+++ Raw data +++
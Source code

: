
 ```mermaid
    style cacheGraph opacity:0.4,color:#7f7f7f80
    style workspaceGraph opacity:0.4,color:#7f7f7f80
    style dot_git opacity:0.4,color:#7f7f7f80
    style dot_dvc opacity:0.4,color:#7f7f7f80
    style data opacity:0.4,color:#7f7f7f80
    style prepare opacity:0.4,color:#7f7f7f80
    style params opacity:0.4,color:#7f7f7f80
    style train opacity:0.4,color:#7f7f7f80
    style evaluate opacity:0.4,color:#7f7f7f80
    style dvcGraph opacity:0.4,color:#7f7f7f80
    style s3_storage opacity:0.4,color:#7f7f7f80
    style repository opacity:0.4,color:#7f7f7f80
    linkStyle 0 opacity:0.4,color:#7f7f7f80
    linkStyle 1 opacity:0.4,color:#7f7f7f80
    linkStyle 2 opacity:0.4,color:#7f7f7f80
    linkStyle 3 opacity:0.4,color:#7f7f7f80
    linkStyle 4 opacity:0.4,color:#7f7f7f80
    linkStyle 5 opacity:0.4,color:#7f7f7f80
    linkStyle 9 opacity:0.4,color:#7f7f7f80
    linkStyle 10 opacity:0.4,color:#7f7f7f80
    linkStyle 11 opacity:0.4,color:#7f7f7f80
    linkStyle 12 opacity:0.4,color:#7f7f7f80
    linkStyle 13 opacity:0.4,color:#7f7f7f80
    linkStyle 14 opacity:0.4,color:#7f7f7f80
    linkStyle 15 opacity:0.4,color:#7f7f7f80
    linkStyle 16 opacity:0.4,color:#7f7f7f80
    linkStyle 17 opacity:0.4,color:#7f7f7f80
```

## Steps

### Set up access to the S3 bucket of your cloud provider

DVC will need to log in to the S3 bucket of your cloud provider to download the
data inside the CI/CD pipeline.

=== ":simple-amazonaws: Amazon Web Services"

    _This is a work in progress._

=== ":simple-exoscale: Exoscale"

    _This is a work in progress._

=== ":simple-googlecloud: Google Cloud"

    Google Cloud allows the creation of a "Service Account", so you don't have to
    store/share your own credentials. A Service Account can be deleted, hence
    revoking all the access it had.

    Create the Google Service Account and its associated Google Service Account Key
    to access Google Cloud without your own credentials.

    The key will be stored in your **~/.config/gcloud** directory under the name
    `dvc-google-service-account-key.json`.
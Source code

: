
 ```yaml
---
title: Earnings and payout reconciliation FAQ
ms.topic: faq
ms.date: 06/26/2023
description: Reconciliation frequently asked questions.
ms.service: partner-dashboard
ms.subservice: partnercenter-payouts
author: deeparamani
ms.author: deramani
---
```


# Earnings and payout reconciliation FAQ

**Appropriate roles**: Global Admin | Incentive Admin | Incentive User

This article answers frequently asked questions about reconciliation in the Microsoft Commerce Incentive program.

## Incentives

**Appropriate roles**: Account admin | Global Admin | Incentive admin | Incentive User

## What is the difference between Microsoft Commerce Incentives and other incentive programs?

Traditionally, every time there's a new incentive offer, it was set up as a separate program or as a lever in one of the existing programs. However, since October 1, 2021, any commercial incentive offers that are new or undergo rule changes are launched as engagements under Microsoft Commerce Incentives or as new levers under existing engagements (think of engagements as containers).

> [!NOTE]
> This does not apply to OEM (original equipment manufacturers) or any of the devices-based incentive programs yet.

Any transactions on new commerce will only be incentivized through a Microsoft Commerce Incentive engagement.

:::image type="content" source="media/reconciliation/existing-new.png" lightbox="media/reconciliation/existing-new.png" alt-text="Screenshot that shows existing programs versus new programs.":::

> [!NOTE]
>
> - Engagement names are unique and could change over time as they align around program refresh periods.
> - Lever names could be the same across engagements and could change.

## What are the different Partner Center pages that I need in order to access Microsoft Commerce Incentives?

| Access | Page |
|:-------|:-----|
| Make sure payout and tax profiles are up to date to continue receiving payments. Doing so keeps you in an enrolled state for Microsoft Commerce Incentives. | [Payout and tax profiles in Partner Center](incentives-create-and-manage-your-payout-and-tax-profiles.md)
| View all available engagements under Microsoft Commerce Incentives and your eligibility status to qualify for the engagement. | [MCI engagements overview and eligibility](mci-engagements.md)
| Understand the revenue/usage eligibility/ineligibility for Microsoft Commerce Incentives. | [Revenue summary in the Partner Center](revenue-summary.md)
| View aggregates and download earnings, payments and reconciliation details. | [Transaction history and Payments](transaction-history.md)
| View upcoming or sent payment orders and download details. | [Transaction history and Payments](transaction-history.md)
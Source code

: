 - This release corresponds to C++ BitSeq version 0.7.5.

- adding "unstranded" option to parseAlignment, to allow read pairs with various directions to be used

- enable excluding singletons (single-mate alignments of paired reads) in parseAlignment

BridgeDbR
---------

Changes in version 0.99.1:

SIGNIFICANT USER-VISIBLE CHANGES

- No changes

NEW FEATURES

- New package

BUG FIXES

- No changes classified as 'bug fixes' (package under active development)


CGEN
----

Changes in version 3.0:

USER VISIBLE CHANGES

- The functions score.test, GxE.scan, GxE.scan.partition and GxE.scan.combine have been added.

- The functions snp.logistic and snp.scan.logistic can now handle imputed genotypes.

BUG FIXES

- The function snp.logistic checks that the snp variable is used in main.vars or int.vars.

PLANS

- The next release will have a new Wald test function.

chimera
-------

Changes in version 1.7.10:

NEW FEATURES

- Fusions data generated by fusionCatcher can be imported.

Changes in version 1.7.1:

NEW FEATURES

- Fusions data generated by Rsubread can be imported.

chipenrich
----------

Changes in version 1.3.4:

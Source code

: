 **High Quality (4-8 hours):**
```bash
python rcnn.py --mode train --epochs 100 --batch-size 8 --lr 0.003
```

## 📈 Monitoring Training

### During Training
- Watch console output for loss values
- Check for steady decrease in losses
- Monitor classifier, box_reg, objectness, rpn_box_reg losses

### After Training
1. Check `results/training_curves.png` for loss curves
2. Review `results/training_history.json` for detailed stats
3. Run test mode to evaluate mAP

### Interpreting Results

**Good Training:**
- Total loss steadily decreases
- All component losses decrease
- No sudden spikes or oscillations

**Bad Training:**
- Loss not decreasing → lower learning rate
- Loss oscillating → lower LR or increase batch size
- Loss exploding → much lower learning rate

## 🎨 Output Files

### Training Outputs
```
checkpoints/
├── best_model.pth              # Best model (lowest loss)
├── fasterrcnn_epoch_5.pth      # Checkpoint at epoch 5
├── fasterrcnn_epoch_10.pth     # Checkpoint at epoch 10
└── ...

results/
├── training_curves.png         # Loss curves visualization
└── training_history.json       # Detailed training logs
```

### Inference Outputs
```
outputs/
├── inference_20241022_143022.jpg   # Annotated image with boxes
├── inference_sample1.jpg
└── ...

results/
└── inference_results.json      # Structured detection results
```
+++
The records above are to be written out again word for word.

▶ _Expected answer_
Source code

:
 ```mermaid
    style cacheGraph opacity:0.4,color:#7f7f7f80
    style workspaceGraph opacity:0.4,color:#7f7f7f80
    style dot_git opacity:0.4,color:#7f7f7f80
    style dot_dvc opacity:0.4,color:#7f7f7f80
    style data opacity:0.4,color:#7f7f7f80
    style prepare opacity:0.4,color:#7f7f7f80
    style params opacity:0.4,color:#7f7f7f80
    style train opacity:0.4,color:#7f7f7f80
    style evaluate opacity:0.4,color:#7f7f7f80
    style dvcGraph opacity:0.4,color:#7f7f7f80
    style s3_storage opacity:0.4,color:#7f7f7f80
    style repository opacity:0.4,color:#7f7f7f80
    linkStyle 0 opacity:0.4,color:#7f7f7f80
    linkStyle 1 opacity:0.4,color:#7f7f7f80
    linkStyle 2 opacity:0.4,color:#7f7f7f80
    linkStyle 3 opacity:0.4,color:#7f7f7f80
    linkStyle 4 opacity:0.4,color:#7f7f7f80
    linkStyle 5 opacity:0.4,color:#7f7f7f80
    linkStyle 9 opacity:0.4,color:#7f7f7f80
    linkStyle 10 opacity:0.4,color:#7f7f7f80
    linkStyle 11 opacity:0.4,color:#7f7f7f80
    linkStyle 12 opacity:0.4,color:#7f7f7f80
    linkStyle 13 opacity:0.4,color:#7f7f7f80
    linkStyle 14 opacity:0.4,color:#7f7f7f80
    linkStyle 15 opacity:0.4,color:#7f7f7f80
    linkStyle 16 opacity:0.4,color:#7f7f7f80
    linkStyle 17 opacity:0.4,color:#7f7f7f80
```

## Steps

### Set up access to the S3 bucket of your cloud provider

DVC will need to log in to the S3 bucket of your cloud provider to download the
data inside the CI/CD pipeline.

=== ":simple-amazonaws: Amazon Web Services"

    _This is a work in progress._

=== ":simple-exoscale: Exoscale"

    _This is a work in progress._

=== ":simple-googlecloud: Google Cloud"

    Google Cloud allows the creation of a "Service Account", so you don't have to
    store/share your own credentials. A Service Account can be deleted, hence
    revoking all the access it had.

    Create the Google Service Account and its associated Google Service Account Key
    to access Google Cloud without your own credentials.

    The key will be stored in your **~/.config/gcloud** directory under the name
    `dvc-google-service-account-key.json`.
Source code

:
 ```yaml
---
title: Earnings and payout reconciliation FAQ
ms.topic: faq
ms.date: 06/26/2023
description: Reconciliation frequently asked questions.
ms.service: partner-dashboard
ms.subservice: partnercenter-payouts
author: deeparamani
ms.author: deramani
---
```


# Earnings and payout reconciliation FAQ

**Appropriate roles**: Global Admin | Incentive Admin | Incentive User

This article answers frequently asked questions about reconciliation in the Microsoft Commerce Incentive program.

## Incentives

**Appropriate roles**: Account admin | Global Admin | Incentive admin | Incentive User

## What is the difference between Microsoft Commerce Incentives and other incentive programs?

Traditionally, every time there's a new incentive offer, it was set up as a separate program or as a lever in one of the existing programs. However, since October 1, 2021, any commercial incentive offers that are new or undergo rule changes are launched as engagements under Microsoft Commerce Incentives or as new levers under existing engagements (think of engagements as containers).

> [!NOTE]
> This does not apply to OEM (original equipment manufacturers) or any of the devices-based incentive programs yet.

Any transactions on new commerce will only be incentivized through a Microsoft Commerce Incentive engagement.

:::image type="content" source="media/reconciliation/existing-new.png" lightbox="media/reconciliation/existing-new.png" alt-text="Screenshot that shows existing programs versus new programs.":::

> [!NOTE]
>
> - Engagement names are unique and could change over time as they align around program refresh periods.
> - Lever names could be the same across engagements and could change.

## What are the different Partner Center pages that I need in order to access Microsoft Commerce Incentives?

| Access | Page |
|:-------|:-----|
| Make sure payout and tax profiles are up to date to continue receiving payments. Doing so keeps you in an enrolled state for Microsoft Commerce Incentives. | [Payout and tax profiles in Partner Center](incentives-create-and-manage-your-payout-and-tax-profiles.md)
| View all available engagements under Microsoft Commerce Incentives and your eligibility status to qualify for the engagement. | [MCI engagements overview and eligibility](mci-engagements.md)
| Understand the revenue/usage eligibility/ineligibility for Microsoft Commerce Incentives. | [Revenue summary in the Partner Center](revenue-summary.md)
| View aggregates and download earnings, payments and reconciliation details. | [Transaction history and Payments](transaction-history.md)
| View upcoming or sent payment orders and download details. | [Transaction history and Payments](transaction-history.md)
Source code

: - This release corresponds to C++ BitSeq version 0.7.5.

- adding "unstranded" option to parseAlignment, to allow read pairs with various directions to be used

- enable excluding singletons (single-mate alignments of paired reads) in parseAlignment

BridgeDbR
---------

Changes in version 0.99.1:

SIGNIFICANT USER-VISIBLE CHANGES

- No changes

NEW FEATURES

- New package

BUG FIXES

- No changes classified as 'bug fixes' (package under active development)


CGEN
----

Changes in version 3.0:

USER VISIBLE CHANGES

- The functions score.test, GxE.scan, GxE.scan.partition and GxE.scan.combine have been added.

- The functions snp.logistic and snp.scan.logistic can now handle imputed genotypes.

BUG FIXES

- The function snp.logistic checks that the snp variable is used in main.vars or int.vars.

PLANS

- The next release will have a new Wald test function.

chimera
-------

Changes in version 1.7.10:

NEW FEATURES

- Fusions data generated by fusionCatcher can be imported.

Changes in version 1.7.1:

NEW FEATURES

- Fusions data generated by Rsubread can be imported.

chipenrich
----------

Changes in version 1.3.4:

Source code

: **High Quality (4-8 hours):**
```bash
python rcnn.py --mode train --epochs 100 --batch-size 8 --lr 0.003
```

## 📈 Monitoring Training

### During Training
- Watch console output for loss values
- Check for steady decrease in losses
- Monitor classifier, box_reg, objectness, rpn_box_reg losses

### After Training
1. Check `results/training_curves.png` for loss curves
2. Review `results/training_history.json` for detailed stats
3. Run test mode to evaluate mAP

### Interpreting Results

**Good Training:**
- Total loss steadily decreases
- All component losses decrease
- No sudden spikes or oscillations

**Bad Training:**
- Loss not decreasing → lower learning rate
- Loss oscillating → lower LR or increase batch size
- Loss exploding → much lower learning rate

## 🎨 Output Files

### Training Outputs
```
checkpoints/
├── best_model.pth              # Best model (lowest loss)
├── fasterrcnn_epoch_5.pth      # Checkpoint at epoch 5
├── fasterrcnn_epoch_10.pth     # Checkpoint at epoch 10
└── ...

results/
├── training_curves.png         # Loss curves visualization
└── training_history.json       # Detailed training logs
```

### Inference Outputs
```
outputs/
├── inference_20241022_143022.jpg   # Annotated image with boxes
├── inference_sample1.jpg
└── ...

results/
└── inference_results.json      # Structured detection results
```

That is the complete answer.